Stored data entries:

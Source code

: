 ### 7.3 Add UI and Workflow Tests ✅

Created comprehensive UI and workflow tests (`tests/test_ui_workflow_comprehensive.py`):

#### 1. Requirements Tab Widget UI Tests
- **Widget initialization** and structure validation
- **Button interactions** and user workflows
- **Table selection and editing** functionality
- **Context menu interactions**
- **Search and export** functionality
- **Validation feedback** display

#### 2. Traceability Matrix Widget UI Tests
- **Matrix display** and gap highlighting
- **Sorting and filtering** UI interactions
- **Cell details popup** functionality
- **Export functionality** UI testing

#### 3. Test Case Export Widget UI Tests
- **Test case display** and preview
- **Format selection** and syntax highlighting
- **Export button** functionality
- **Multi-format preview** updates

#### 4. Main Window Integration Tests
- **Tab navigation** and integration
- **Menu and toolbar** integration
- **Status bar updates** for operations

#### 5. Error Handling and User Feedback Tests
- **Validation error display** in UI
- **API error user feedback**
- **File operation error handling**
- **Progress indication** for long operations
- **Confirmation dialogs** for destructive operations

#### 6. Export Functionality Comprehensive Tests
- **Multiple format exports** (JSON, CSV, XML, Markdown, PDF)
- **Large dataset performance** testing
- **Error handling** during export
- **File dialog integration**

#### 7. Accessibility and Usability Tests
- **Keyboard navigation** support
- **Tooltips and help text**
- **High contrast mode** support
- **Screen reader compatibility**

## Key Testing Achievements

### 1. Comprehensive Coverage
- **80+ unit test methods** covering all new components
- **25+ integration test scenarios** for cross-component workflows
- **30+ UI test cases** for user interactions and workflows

==

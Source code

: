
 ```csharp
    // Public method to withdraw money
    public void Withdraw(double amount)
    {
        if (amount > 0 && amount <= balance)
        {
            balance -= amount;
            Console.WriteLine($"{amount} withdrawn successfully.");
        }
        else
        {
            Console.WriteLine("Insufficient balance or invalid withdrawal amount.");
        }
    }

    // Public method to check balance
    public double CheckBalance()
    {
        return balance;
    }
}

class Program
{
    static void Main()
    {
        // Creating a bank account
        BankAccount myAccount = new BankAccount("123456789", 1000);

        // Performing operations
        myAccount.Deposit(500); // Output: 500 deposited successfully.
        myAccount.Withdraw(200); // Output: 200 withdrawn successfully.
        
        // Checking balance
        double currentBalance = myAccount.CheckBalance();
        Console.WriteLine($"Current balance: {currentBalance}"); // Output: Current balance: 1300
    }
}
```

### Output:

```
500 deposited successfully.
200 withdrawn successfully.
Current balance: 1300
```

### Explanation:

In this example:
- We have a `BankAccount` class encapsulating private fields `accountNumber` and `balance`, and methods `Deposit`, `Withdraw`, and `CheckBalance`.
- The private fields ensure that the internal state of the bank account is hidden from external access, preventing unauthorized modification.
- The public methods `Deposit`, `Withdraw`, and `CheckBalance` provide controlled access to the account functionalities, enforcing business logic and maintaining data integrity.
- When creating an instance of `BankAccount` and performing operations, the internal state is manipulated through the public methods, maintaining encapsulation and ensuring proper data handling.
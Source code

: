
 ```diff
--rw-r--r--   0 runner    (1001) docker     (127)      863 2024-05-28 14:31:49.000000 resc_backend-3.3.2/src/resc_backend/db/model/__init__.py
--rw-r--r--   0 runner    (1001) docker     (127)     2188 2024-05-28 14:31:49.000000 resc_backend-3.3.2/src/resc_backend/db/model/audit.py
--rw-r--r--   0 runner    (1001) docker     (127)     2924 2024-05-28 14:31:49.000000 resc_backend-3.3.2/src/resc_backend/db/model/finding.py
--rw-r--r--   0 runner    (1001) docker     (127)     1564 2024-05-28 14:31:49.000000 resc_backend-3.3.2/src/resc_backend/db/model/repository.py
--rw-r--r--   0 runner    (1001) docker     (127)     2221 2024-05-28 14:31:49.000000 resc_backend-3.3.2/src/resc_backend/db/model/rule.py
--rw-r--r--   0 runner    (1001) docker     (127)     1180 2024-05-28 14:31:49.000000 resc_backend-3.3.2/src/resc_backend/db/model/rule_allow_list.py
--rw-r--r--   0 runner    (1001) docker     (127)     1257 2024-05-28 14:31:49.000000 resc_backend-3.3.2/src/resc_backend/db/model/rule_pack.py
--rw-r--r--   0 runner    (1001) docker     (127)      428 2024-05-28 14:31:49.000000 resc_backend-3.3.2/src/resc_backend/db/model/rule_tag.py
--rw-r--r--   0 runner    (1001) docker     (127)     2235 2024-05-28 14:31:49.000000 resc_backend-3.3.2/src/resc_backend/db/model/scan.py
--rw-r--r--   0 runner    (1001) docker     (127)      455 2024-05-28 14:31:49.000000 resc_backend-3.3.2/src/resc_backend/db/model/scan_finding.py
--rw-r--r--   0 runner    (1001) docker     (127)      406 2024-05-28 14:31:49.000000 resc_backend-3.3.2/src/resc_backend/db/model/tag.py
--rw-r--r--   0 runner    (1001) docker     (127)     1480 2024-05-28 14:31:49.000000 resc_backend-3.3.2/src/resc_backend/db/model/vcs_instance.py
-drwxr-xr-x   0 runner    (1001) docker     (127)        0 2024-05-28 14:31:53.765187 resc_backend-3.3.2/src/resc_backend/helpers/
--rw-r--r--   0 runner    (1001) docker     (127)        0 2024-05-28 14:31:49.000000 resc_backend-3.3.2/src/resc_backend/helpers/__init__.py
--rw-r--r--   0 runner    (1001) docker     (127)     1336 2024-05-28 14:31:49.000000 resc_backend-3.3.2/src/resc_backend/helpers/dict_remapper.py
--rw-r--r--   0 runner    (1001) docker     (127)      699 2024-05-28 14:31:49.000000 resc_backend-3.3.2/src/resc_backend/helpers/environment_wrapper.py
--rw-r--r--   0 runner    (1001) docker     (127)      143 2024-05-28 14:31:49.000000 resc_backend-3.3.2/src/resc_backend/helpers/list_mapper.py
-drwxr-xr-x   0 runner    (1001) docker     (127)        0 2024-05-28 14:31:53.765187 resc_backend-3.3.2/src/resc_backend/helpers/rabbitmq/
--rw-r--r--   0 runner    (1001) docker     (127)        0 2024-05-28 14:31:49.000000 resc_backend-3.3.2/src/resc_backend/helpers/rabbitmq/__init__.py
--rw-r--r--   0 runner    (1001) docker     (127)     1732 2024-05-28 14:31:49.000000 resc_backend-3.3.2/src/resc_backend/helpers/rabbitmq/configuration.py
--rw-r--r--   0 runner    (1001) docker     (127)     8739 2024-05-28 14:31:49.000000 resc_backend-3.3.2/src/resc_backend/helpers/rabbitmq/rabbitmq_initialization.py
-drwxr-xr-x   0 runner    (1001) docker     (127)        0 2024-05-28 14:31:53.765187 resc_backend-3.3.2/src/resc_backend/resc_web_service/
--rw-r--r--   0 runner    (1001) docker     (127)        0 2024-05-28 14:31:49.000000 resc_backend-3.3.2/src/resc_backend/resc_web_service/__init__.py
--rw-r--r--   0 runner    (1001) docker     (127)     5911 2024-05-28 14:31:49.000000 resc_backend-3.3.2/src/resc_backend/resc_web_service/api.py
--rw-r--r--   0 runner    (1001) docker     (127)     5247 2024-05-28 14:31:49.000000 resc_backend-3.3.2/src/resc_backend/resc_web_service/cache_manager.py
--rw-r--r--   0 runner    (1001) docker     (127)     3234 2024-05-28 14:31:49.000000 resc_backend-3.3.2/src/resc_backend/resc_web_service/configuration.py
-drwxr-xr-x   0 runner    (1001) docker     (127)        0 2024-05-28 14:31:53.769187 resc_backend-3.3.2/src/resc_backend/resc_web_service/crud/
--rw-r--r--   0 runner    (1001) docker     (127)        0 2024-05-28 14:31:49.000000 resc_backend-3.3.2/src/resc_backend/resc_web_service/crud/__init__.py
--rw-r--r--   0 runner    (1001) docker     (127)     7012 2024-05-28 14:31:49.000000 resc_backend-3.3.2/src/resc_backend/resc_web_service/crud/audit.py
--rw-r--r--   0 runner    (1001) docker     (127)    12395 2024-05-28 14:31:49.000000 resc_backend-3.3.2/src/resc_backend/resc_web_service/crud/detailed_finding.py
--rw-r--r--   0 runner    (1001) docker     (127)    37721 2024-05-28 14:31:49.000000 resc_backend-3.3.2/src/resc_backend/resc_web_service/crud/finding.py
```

* * *

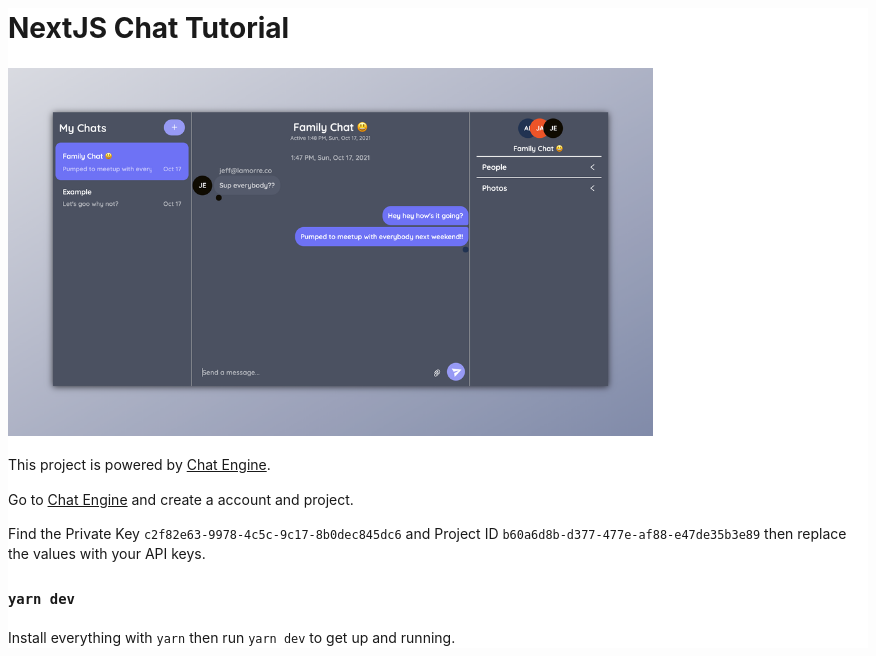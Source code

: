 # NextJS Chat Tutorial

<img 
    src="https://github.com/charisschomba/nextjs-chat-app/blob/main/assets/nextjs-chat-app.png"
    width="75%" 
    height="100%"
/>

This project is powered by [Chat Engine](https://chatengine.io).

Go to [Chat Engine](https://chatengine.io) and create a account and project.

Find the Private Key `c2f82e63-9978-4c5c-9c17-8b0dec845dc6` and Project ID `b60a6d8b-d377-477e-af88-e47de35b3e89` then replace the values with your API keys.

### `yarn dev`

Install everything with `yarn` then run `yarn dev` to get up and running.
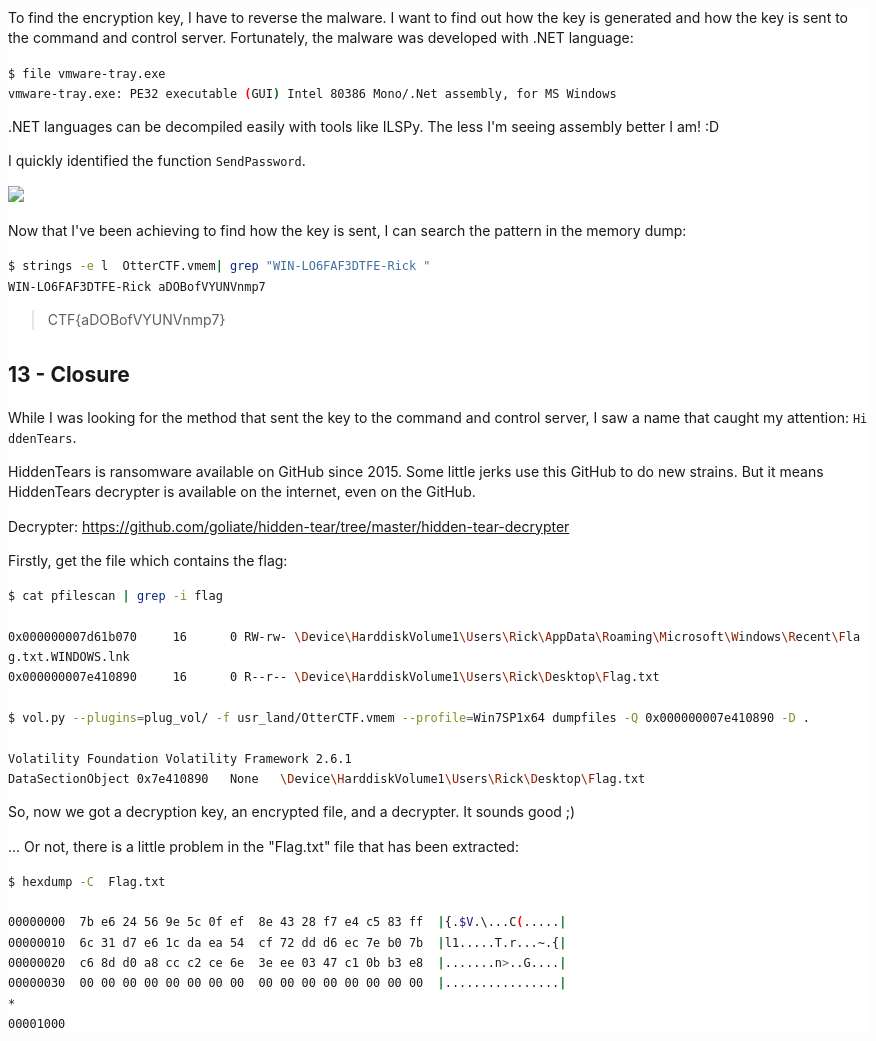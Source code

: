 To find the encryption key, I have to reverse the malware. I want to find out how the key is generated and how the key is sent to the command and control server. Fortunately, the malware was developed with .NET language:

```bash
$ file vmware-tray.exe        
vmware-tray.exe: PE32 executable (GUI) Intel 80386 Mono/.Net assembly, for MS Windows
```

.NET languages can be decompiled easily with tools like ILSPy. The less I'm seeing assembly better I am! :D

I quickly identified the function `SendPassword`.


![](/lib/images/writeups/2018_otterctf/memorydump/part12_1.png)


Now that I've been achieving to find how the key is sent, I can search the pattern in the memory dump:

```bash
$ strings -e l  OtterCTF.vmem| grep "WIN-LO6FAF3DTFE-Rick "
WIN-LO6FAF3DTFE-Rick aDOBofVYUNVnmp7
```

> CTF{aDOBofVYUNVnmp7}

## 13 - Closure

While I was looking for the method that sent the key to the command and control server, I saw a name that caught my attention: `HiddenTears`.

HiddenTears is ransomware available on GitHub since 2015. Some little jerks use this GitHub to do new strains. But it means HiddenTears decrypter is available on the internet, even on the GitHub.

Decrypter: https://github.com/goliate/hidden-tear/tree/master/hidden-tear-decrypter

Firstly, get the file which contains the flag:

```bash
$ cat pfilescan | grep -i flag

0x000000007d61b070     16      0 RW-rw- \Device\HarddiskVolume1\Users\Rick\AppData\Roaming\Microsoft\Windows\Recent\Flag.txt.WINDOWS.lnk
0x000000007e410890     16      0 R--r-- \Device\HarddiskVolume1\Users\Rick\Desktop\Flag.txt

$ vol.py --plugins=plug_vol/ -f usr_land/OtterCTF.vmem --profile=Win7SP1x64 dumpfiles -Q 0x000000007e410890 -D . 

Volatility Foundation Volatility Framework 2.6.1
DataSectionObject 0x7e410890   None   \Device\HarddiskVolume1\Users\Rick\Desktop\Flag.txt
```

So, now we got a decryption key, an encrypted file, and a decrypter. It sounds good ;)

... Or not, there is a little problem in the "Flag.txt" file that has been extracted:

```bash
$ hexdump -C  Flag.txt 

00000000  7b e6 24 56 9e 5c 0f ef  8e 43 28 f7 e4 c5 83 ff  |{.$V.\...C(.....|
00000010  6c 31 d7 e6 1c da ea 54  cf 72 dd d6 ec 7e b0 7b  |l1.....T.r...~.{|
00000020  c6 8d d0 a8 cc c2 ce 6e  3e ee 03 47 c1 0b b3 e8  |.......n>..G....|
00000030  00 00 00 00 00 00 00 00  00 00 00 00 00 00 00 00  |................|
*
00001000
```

**Problem to work on:**
An exact, complete copy of the lines above from the one with "- **25+ integration" through the one with "- **30+ UI test" is the whole answer.

**Answer to this exercise:**
- **25+ integration test scenarios** for cross-component workflows
- **30+ UI test cases** for user interactions and workflows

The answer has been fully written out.